Flows

Authentication

The complete authentication flow — login, signup, password reset, 2FA, and session management — designed to be secure without being a barrier.

#authentication#auth#login#signup#SSO#password#2FA#MFA#session

What is it?

Authentication is the end-to-end system by which users prove their identity to access a product. It encompasses account creation, login, password management, multi-factor authentication, social login (SSO), and session handling. Authentication is a trust-critical flow — it must be secure without being a barrier to legitimate users.

Why it matters

Authentication is the first experience every user has with your product. Friction here directly reduces activation rates. Poor authentication also creates security vulnerabilities that can destroy user trust through data breaches.
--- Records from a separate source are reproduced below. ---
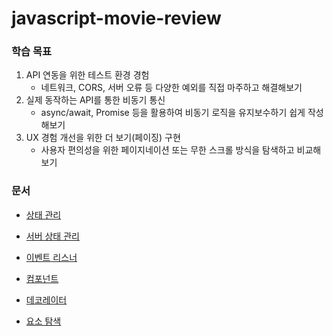 # javascript-movie-review

### 학습 목표

1. API 연동을 위한 테스트 환경 경험
   - 네트워크, CORS, 서버 오류 등 다양한 예외를 직접 마주하고 해결해보기
2. 실제 동작하는 API를 통한 비동기 통신
   - async/await, Promise 등을 활용하여 비동기 로직을 유지보수하기 쉽게 작성해보기
3. UX 경험 개선을 위한 더 보기(페이징) 구현
   - 사용자 편의성을 위한 페이지네이션 또는 무한 스크롤 방식을 탐색하고 비교해보기

### 문서

- [상태 관리](./docs/상태_관리.md)
- [서버 상태 관리](./docs/서버_상태_관리.md)
- [이벤트 리스너](./docs/이벤트_리스너.md)
- [컴포넌트](./docs/컴포넌트.md)

- [데코레이터]()
- [요소 탐색]()
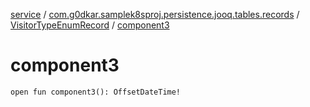 [service](../../index.md) / [com.g0dkar.samplek8sproj.persistence.jooq.tables.records](../index.md) / [VisitorTypeEnumRecord](index.md) / [component3](./component3.md)

# component3

`open fun component3(): OffsetDateTime!` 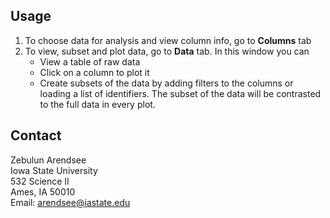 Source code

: ## Usage
 1. To choose data for analysis and view column info, go to **Columns** tab
 1. To view, subset and plot data, go to **Data** tab. In this window you can
    * View a table of raw data
    * Click on a column to plot it
    * Create subsets of the data by adding filters to the columns or loading a
      list of identifiers.  The subset of the data will be contrasted to the
      full data in every plot.

## Contact
Zebulun Arendsee  
Iowa State University  
532 Science II  
Ames, IA 50010  
Email: [arendsee@iastate.edu](arendsee@iastate.edu)
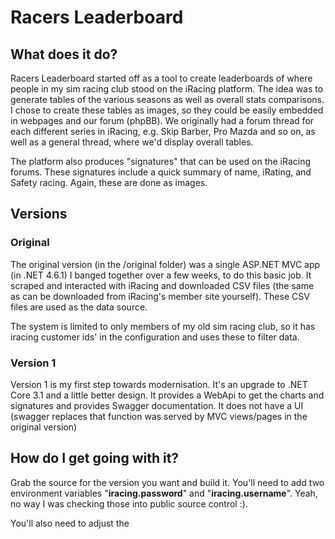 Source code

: # Racers Leaderboard

## What does it do?

Racers Leaderboard started off as a tool to create leaderboards of where people in my sim racing club stood on the iRacing platform.  The idea was to generate tables of the various seasons as well as overall stats comparisons.  I chose to create these tables as images, so they could be easily embedded in webpages and our forum (phpBB).  We originally had a forum thread for each different series in iRacing, e.g. Skip Barber, Pro Mazda and so on, as well as a general thread, where we'd display overall tables.  

The platform also produces "signatures" that can be used on the iRacing forums.  These signatures include a quick summary of name, iRating, and Safety racing. Again, these are done as images.

## Versions

### Original

The original version (in the /original folder) was a single ASP.NET MVC app (in .NET 4.6.1) I banged together over a few weeks, to do this basic job.  It scraped and interacted with iRacing and downloaded CSV files (the same as can be downloaded from iRacing's member site yourself).  These CSV files are used as the data source.

The system is limited to only members of my old sim racing club, so it has iracing customer ids' in the configuration and uses these to filter data.  

### Version 1

Version 1 is my first step towards modernisation. It's an upgrade to .NET Core 3.1 and a little better design.  It provides a WebApi to get the charts and signatures and provides Swagger documentation.  It does not have a UI (swagger replaces that function was served by MVC views/pages in the original version)

## How do I get going with it?

Grab the source for the version you want and build it.  You'll need to add two environment variables "**iracing.password**" and "**iracing.username**".  Yeah, no way I was checking those into public source control :).  

You'll also need to adjust the 

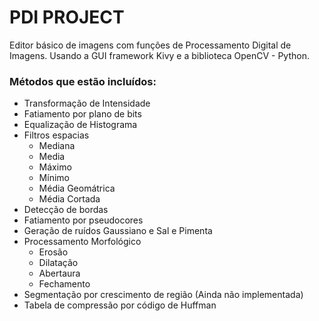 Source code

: # PDI PROJECT
Editor básico de imagens com funções de Processamento Digital de Imagens. Usando a GUI framework Kivy e  a biblioteca OpenCV - Python.

### Métodos que estão incluídos:
- Transformação de Intensidade
- Fatiamento por plano de bits
- Equalização de Histograma
- Filtros espacias 
   - Mediana
   - Media
   - Máximo
   - Mínimo
   - Média Geomátrica
   - Média Cortada
- Detecção de bordas
- Fatiamento por pseudocores
- Geração de ruídos Gaussiano e Sal e Pimenta
- Processamento Morfológico
  - Erosão
  - Dilatação
  - Abertaura
  - Fechamento
- Segmentação por crescimento de região (Ainda não implementada)
- Tabela de compressão por código de Huffman

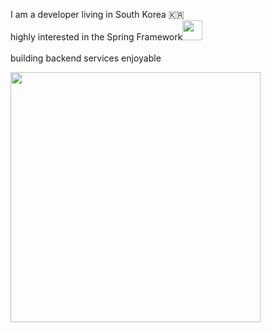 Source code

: 
I am a developer living in South Korea 🇰🇷
<br/>
highly interested in the Spring Framework<img width = 32 height = auto src="https://img.shields.io/badge/-white?style=flat-square&logo=spring">
<br/><br/>
building backend services enjoyable <br/>

<img src = "https://github.com/user-attachments/assets/a683c575-08d8-45ec-bebe-0d4de9d8a454" width = "400px" height="auto"/>
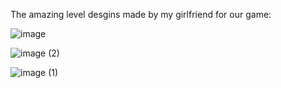 The amazing level desgins made by my girlfriend for our game:

![image](https://github.com/jeterwin/Valkyrie/assets/43291351/ef58d104-1e7c-4e6d-adeb-b2858e1a213e)

![image (2)](https://github.com/jeterwin/Valkyrie/assets/43291351/ade22022-4402-46c8-8116-902d258953e3)

![image (1)](https://github.com/jeterwin/Valkyrie/assets/43291351/2c3af9c0-8a30-472c-9650-3d118065bed5)
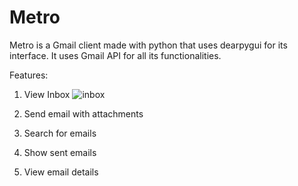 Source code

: # Metro

Metro is a Gmail client made with python that uses dearpygui for its interface. It uses Gmail API for all its functionalities. 

Features:
1) View Inbox
![inbox](https://user-images.githubusercontent.com/83546763/156325842-dca885b1-1604-4372-8c44-11b665b1d846.gif)

2) Send email with attachments
3) Search for emails
4) Show sent emails
5) View email details
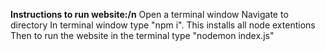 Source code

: **Instructions to run website:/n**
Open a terminal window
Navigate to directory
In terminal window type "npm i". This installs all node extentions
Then to run the website in the terminal type "nodemon index.js"
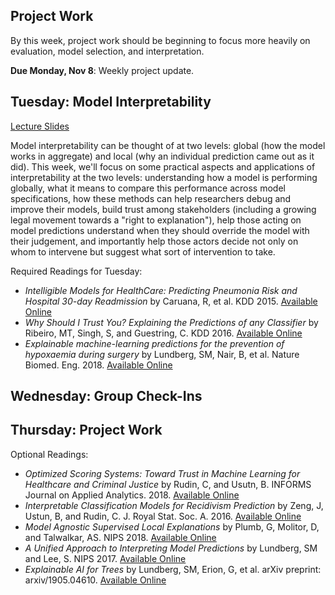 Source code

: ## Project Work
By this week, project work should be beginning to focus more heavily on evaluation, model selection, and interpretation. 

**Due Monday, Nov 8**: Weekly project update.

## Tuesday: Model Interpretability
[Lecture Slides](Interpretability%20part%201.pptx)

Model interpretability can be thought of at two levels: global (how the model works in aggregate) and local (why an individual prediction came out as it did). This week, we'll focus on some practical aspects and applications of interpretability at the two levels: understanding how a model is performing globally, what it means to compare this performance across model specifications, how these methods can help researchers debug and improve their models, build trust among stakeholders (including a growing legal movement towards a "right to explanation"), help those acting on model predictions understand when they should override the model with their judgement, and importantly help those actors decide not only on whom to intervene but suggest what sort of intervention to take. 

Required Readings for Tuesday:
- *Intelligible Models for HealthCare: Predicting Pneumonia Risk and Hospital 30-day Readmission* by Caruana, R, et al. KDD 2015. [Available Online](CaruanaGAM.pdf)
- *Why Should I Trust You? Explaining the Predictions of any Classifier* by Ribeiro, MT, Singh, S, and Guestring, C. KDD 2016. [Available Online](RibeiroLIME.pdf)
- *Explainable machine-learning predictions for the prevention of hypoxaemia during surgery* by Lundberg, SM, Nair, B, et al. Nature Biomed. Eng. 2018. [Available Online](LundbergHyboxaemia.pdf)

## Wednesday: Group Check-Ins

## Thursday: Project Work

Optional Readings:
- *Optimized Scoring Systems: Toward Trust in Machine Learning for Healthcare and Criminal Justice* by Rudin, C, and Usutn, B. INFORMS Journal on Applied Analytics. 2018. [Available Online](UstunRudinINFORMS.pdf)
- *Interpretable Classification Models for Recidivism Prediction* by Zeng, J, Ustun, B, and Rudin, C. J. Royal Stat. Soc. A. 2016. [Available Online](RudinInterpretable.pdf)
- *Model Agnostic Supervised Local Explanations* by Plumb, G, Molitor, D, and Talwalkar, AS. NIPS 2018. [Available Online](PlumbMAPLE.pdf)
- *A Unified Approach to Interpreting Model Predictions* by Lundberg, SM and Lee, S. NIPS 2017.  [Available Online](http://papers.nips.cc/paper/7062-a-unified-approach-to-interpreting-model-predicti)
- *Explainable AI for Trees* by Lundberg, SM, Erion, G, et al. arXiv preprint: arxiv/1905.04610. [Available Online](https://arxiv.org/pdf/1905.04610.pdf)
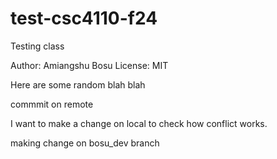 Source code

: # test-csc4110-f24
Testing  class

Author: Amiangshu Bosu
License: MIT

Here are some random blah blah

commmit on remote

I want to make a change on local to check how conflict works.

making change on bosu_dev branch

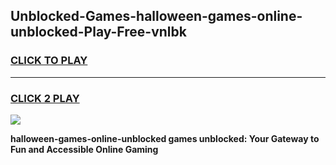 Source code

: 
## Unblocked-Games-halloween-games-online-unblocked-Play-Free-vnlbk
<h3>
<a href="https://premium76.site?title=halloween-games-online-unblocked&ref=23A">CLICK TO PLAY</a></h3>
<hr>

<h3>
<a href="https://premium76.site?title=halloween-games-online-unblocked&ref=23A">CLICK 2 PLAY</a>
  
</h3>

<a href="https://premium76.site?title=halloween-games-online-unblocked&ref=23A"><img src="https://clearcache.store/games.png"></a>


**halloween-games-online-unblocked games unblocked: Your Gateway to Fun and Accessible Online Gaming**
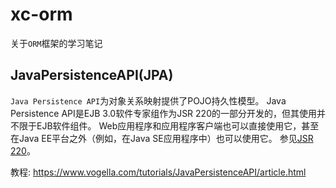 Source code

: # xc-orm
关于`ORM`框架的学习笔记

## JavaPersistenceAPI(JPA)

`Java Persistence API`为对象关系映射提供了POJO持久性模型。 Java Persistence API是EJB 3.0软件专家组作为JSR 220的一部分开发的，但其使用并不限于EJB软件组件。 Web应用程序和应用程序客户端也可以直接使用它，甚至在Java EE平台之外（例如，在Java SE应用程序中）也可以使用它。 参见[JSR 220](http://www.jcp.org/en/jsr/detail?id=220)。

教程: https://www.vogella.com/tutorials/JavaPersistenceAPI/article.html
The balance between security and usability is the central design challenge.

Best Practices

Offer SSO (Google, GitHub, Apple Sign In) — reduces password fatigue and security risk.
Magic links (passwordless) are both more secure than passwords and lower friction for most users.
2FA should be offered and encouraged, but not mandatory for low-risk applications.
Password requirements should be shown during creation, not only on failure.
Session length: balance security and usability — "Remember me for 30 days" is appropriate for most consumer products.
Forgot password flow: ask only for email, send a time-limited reset link, confirm when sent.
Don't confirm email existence on forgot password: "If an account exists, a reset email was sent."
Failed login attempts: lock after 5–10 attempts, not after 3 (too aggressive).
Session management: allow users to see and terminate active sessions.
OAuth flows must redirect back to the original destination after login.

Common Mistakes

No SSO options — forcing password-only authentication.
Password requirements that are only revealed on failure.
Forgot password that reveals account existence: "No account found with that email."
Locking accounts after 3 failed attempts — too aggressive, blocks legitimate users.
No 2FA option for users who want it.
Session expiry without warning — users lose unsaved work when suddenly logged out.
OAuth flows that don't redirect back to the page the user was on.
Requiring email verification before allowing any product access — delays the aha moment.

Checklist

SSO options (Google, GitHub, Apple) are available

Passwordless / magic link option available

Password requirements shown during creation

Forgot password does not reveal account existence

2FA available (TOTP or SMS)

Session length is configurable or has sensible defaults (30 days)

Account lockout after reasonable failed attempts (5–10)

Active sessions are visible and terminable

OAuth flow redirects to original destination after auth

Reset links are time-limited (< 24 hours)

Research & Theory

NIST Digital Identity Guidelines (SP 800-63)

NIST guidelines recommend against forced regular password changes, complexity requirements that lead to predictable patterns, and SMS as the sole 2FA method.

Why it's relevant

Modern authentication best practices are counterintuitive to traditional security thinking. Longer, memorable passphrases > complex rotated passwords.

Real-World Examples

Linear

Google SSO primary. Email magic link secondary. No password. Session stays active for extended periods. Clean, modern authentication that respects users' time.

GitHub

SSO, email/password, passkeys, and 2FA with TOTP or security key. Active sessions list in settings. The most comprehensive authentication UX in developer tools.

Notion

Google SSO leads. Email magic link. Simple, low-friction, secure. No passwords required for the majority of users.